BLP currently has four offices, in New Jersey, Atlanta, Southern California and Dallas, with 25 CRE professionals on staff, Cornforth told Bisnow.
Bridge is best known for its suburban office pursuits, amassing 14.2M SF in properties throughout the U.S. The firm also controls 24,300 apartment units and 11,600 senior housing units. Bridge had roughly $28.7B in assets under management at the end of June, according to an August Securities and Exchange Commission filing.
While Cornforth and Boler declined to get into specifics on Bridge's industrial pipeline, the firm is positioned to spend more than $1B over the next year in acquisition and development with its joint venture arrangement with Townsend Group. Townsend, a global asset manager for pension funds and other institutional investors, deployed $400M into BLP last year, an amount that rises to $1.2B after leverage, Cornforth said.
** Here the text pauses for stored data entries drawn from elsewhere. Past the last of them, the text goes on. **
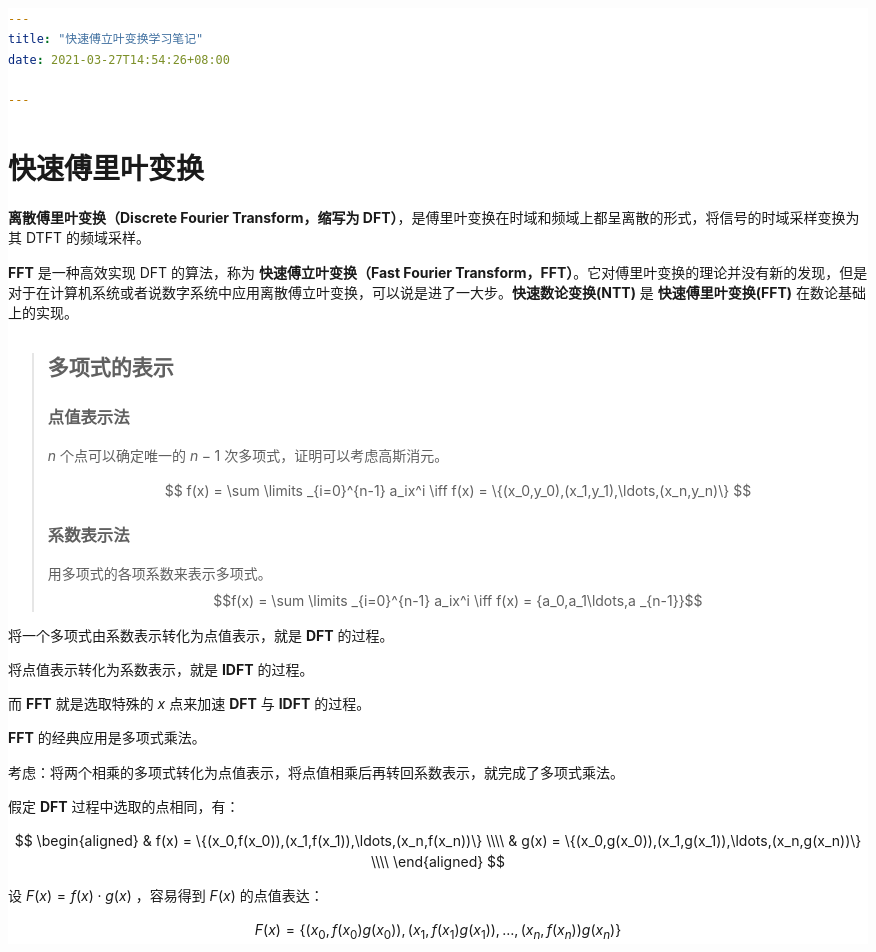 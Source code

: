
 ```yaml
---
title: "快速傅立叶变换学习笔记"
date: 2021-03-27T14:54:26+08:00

---
```



# 快速傅里叶变换

**离散傅里叶变换（Discrete Fourier Transform，缩写为 DFT）**，是傅里叶变换在时域和频域上都呈离散的形式，将信号的时域采样变换为其 DTFT 的频域采样。

**FFT** 是一种高效实现 DFT 的算法，称为 **快速傅立叶变换（Fast Fourier Transform，FFT）**。它对傅里叶变换的理论并没有新的发现，但是对于在计算机系统或者说数字系统中应用离散傅立叶变换，可以说是进了一大步。**快速数论变换(NTT)** 是 **快速傅里叶变换(FFT)** 在数论基础上的实现。

> ## 多项式的表示
>
> ### 点值表示法
>
> $n$  个点可以确定唯一的 $n-1$  次多项式，证明可以考虑高斯消元。
>
> $$
> f(x) = \sum \limits  _{i=0}^{n-1} a_ix^i \iff f(x) = \{(x_0,y_0),(x_1,y_1),\ldots,(x_n,y_n)\}
> $$
>
> ### 系数表示法
>
> 用多项式的各项系数来表示多项式。
>$$f(x) = \sum \limits  _{i=0}^{n-1} a_ix^i \iff f(x) = {a_0,a_1\ldots,a  _{n-1}}$$


将一个多项式由系数表示转化为点值表示，就是 **DFT** 的过程。

将点值表示转化为系数表示，就是 **IDFT** 的过程。

而 **FFT** 就是选取特殊的 $x$  点来加速 **DFT** 与 **IDFT** 的过程。

**FFT** 的经典应用是多项式乘法。

考虑：将两个相乘的多项式转化为点值表示，将点值相乘后再转回系数表示，就完成了多项式乘法。

假定 **DFT** 过程中选取的点相同，有：

$$
\begin{aligned}
& f(x) = \{(x_0,f(x_0)),(x_1,f(x_1)),\ldots,(x_n,f(x_n))\} \\\\
& g(x) = \{(x_0,g(x_0)),(x_1,g(x_1)),\ldots,(x_n,g(x_n))\} \\\\
\end{aligned}
$$

设 $F(x) = f(x) \cdot g(x)$ ，容易得到 $F(x)$  的点值表达：

$$
F(x) = \{(x_0,f(x_0)g(x_0)),(x_1,f(x_1)g(x_1)),\ldots,(x _{n},f(x_n))g(x_n)\}
$$
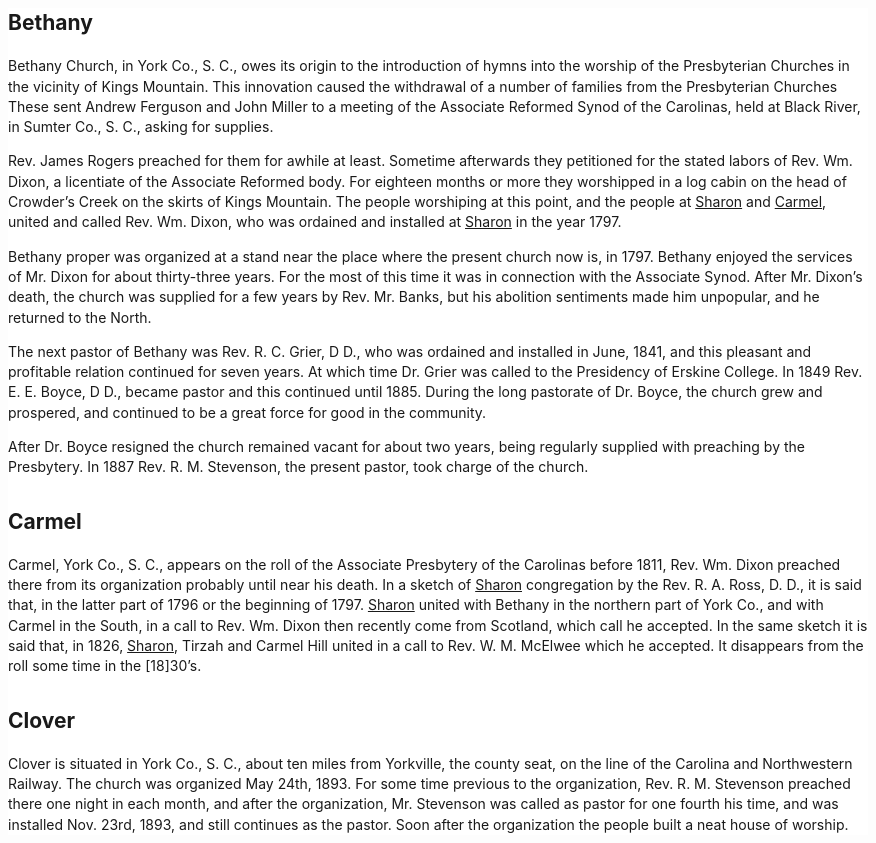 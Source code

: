 


## Bethany

Bethany Church, in York Co., S. C., owes its origin to the introduction of hymns into the worship of the Presbyterian Churches in the vicinity of Kings Mountain. This innovation caused the withdrawal of a number of families from the Presbyterian Churches These sent Andrew Ferguson and John Miller to a meeting of the Associate Reformed Synod of the Carolinas, held at Black River, in Sumter Co., S. C., asking for supplies.

Rev. James Rogers preached for them for awhile at least. Sometime afterwards they petitioned for the stated labors of Rev. Wm. Dixon, a licentiate of the Associate Reformed body. For eighteen months or more they worshipped in a log cabin on the head of Crowder’s Creek on the skirts of Kings Mountain. The people worshiping at this point, and the people at [Sharon](#sharon) and [Carmel](#carmel), united and called Rev. Wm. Dixon, who was ordained and installed at [Sharon](#sharon) in the year 1797.

Bethany proper was organized at a stand near the place where the present church now is, in 1797. Bethany enjoyed the services of Mr. Dixon for about thirty-three years. For the most of this time it was in connection with the Associate Synod. After Mr. Dixon’s death, the church was supplied for a few years by Rev. Mr. Banks, but his abolition sentiments made him unpopular, and he returned to the North.

The next pastor of Bethany was Rev. R. C. Grier, D D., who was ordained and installed in June, 1841, and this pleasant and profitable relation continued for seven years. At which time Dr. Grier was called to the Presidency of Erskine College. In 1849 Rev. E. E. Boyce, D D., became pastor and this continued until 1885. During the long pastorate of Dr. Boyce, the church grew and prospered, and continued to be a great force for good in the community.

After Dr. Boyce resigned the church remained vacant for about two years, being regularly supplied with preaching by the Presbytery. In 1887 Rev. R. M. Stevenson, the present pastor, took charge of the church.

## Carmel

Carmel, York Co., S. C., appears on the roll of the Associate Presbytery of the Carolinas before 1811, Rev. Wm. Dixon preached there from its organization probably until near his death. In a sketch of [Sharon](#sharon) congregation by the Rev. R. A. Ross, D. D., it is said that, in the latter part of 1796 or the beginning of 1797. [Sharon](#sharon) united with Bethany in the northern part of York Co., and with Carmel in the South, in a call to Rev. Wm. Dixon then recently come from Scotland, which call he accepted. In the same sketch it is said that, in 1826, [Sharon](#sharon), Tirzah and Carmel Hill united in a call to Rev. W. M. McElwee which he accepted. It disappears from the roll some time in the [18]30’s.

## Clover

Clover is situated in York Co., S. C., about ten miles from Yorkville, the county seat, on the line of the Carolina and Northwestern Railway. The church was organized May 24th, 1893. For some time previous to the organization, Rev. R. M. Stevenson preached there one night in each month, and after the organization, Mr. Stevenson was called as pastor for one fourth his time, and was installed Nov. 23rd, 1893, and still continues as the pastor. Soon after the organization the people built a neat house of worship.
Industrial real estate has become the belle of the ball of the commercial real estate sector this cycle, especially as the pandemic forced many consumers to shop online. Companies continue to reconfigure their logistics networks to better meet the demand for home delivery.
Cornforth said the runway for industrial remains lengthy, a reason why Bridge feels confident it isn't too late to take its first dive into the industry.
By 2023, absorption is expected to reach 885M SF, according to Cushman & Wakefield, even with Amazon's plans to scale back its own rampant warehouse growth. While developers are projected to deliver more than 930M SF of new warehouse space through 2023, the U.S. vacancy rate is expected to hover just above 4%, well below the 10-year average of 5.8%, according to Cushman & Wakefield.
“I still feel like we're early innings when you look at e-commerce penetration compared to other countries in the world,” Cornforth said. "That's a significant tailwind of demand."
As of the third quarter of 2021, e-commerce sales accounted for 13% of the $1.65T in total retail sales in the U.S. E-commerce as a percentage of total retail sales in China is expected to reach 55.6% this year, according to a 2020 estimate by eMarketer. E-commerce retail sales in the United Kingdom now account for 36% of all retail sales, according to the International Trade Administration.
Companies also continue to secure extra storage space in the U.S. to compensate for their lean just-in-time inventory methods amid the supply chain crisis, which is fueling demand in the near term, Cornforth said. These fundamentals have contributed to a feeding frenzy among investors.
“Industrial remains an under-allocated asset class for many institutional investors,” he said.
Most large investors especially want a big capital outlay in a portfolio, a goal that is typically achieved by purchasing a bulk of distribution centers at one time. Blackstone, for instance, paid $2.8B for a 17.5M U.S. portfolio from Cabot Properties in November, and CBRE Investment paid nearly $5B last month to acquire a 28M SF global logistics portfolio from Hillwood Investment Properties.
While the overall industrial development pipeline is expected to be robust, Boler said new industrial projects are increasingly becoming a challenge to start as municipalities look to block development. Counties and cities that previously welcomed big-box industrial development are balking at new projects, Boler said, mainly due to the extra truck traffic being dumped on roads.
“Folks are now saying, 'OK. We think we're good. We have enough warehouses,” Boler said. “That allows the additional barrier to entry. As that is being curbed because it's harder to develop now, it allows the existing product to push on rents.”